## ASSIGNMENT
Answer with a single number: the count of lines below that hold "nums".

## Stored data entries
========
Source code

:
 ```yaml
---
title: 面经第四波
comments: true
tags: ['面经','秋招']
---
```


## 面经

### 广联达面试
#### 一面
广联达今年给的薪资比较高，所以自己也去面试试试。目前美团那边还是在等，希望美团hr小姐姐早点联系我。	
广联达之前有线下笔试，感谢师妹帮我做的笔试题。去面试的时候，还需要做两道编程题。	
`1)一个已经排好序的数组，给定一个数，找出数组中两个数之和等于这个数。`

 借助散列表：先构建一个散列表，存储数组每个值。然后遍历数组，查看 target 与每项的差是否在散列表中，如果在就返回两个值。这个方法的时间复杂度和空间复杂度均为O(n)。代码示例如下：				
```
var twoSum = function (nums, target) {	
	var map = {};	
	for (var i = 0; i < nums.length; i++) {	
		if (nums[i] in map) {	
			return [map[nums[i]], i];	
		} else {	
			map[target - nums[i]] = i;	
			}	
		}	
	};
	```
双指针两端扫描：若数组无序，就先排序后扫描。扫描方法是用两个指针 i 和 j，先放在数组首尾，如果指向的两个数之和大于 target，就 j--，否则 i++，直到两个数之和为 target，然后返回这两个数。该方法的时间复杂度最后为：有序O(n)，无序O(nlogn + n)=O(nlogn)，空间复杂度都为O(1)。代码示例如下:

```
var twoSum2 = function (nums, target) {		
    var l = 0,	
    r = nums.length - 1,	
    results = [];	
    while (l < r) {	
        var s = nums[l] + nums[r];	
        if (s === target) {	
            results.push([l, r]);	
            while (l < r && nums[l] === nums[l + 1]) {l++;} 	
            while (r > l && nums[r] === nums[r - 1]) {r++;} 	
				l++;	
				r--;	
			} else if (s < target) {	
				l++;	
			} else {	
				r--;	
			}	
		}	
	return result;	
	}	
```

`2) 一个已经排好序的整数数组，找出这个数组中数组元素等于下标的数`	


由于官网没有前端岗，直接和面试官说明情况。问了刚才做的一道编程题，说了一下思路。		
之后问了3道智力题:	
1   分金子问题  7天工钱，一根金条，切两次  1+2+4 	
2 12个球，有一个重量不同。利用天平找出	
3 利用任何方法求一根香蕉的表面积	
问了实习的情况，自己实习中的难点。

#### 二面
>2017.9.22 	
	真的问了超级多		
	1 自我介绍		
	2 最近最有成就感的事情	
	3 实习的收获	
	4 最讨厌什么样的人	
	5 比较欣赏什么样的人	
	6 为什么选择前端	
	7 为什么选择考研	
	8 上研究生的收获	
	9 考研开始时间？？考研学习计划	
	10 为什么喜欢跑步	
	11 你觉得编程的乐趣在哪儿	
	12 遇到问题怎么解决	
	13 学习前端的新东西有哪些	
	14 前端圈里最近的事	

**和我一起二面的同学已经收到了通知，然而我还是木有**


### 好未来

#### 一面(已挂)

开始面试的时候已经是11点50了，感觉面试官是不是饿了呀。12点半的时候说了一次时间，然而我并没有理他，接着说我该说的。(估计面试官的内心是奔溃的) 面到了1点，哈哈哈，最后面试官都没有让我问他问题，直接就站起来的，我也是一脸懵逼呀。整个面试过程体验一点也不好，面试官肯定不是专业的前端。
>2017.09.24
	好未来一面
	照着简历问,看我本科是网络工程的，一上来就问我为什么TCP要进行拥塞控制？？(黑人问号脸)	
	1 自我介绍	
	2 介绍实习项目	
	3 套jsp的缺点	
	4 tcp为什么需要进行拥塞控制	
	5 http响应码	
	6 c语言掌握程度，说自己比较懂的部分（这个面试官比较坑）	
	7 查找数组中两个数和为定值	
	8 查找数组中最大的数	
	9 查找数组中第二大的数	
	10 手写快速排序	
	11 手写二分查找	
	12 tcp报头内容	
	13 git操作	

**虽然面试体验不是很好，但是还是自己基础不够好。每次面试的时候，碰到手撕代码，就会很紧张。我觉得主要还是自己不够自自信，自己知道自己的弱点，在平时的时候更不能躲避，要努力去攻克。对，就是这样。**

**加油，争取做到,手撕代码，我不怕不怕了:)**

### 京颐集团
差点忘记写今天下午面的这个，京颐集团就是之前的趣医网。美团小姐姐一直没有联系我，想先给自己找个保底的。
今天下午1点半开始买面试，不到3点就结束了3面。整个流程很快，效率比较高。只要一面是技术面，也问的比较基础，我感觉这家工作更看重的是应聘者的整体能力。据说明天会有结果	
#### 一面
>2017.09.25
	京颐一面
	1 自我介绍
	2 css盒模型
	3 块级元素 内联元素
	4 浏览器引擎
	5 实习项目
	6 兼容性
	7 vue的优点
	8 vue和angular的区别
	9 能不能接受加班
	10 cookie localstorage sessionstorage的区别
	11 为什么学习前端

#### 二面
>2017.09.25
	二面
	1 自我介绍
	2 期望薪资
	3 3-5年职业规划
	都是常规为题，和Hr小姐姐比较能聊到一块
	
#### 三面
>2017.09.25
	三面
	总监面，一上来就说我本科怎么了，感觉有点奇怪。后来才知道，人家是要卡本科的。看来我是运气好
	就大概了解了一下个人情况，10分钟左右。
========
## YOUR SOLUTION
10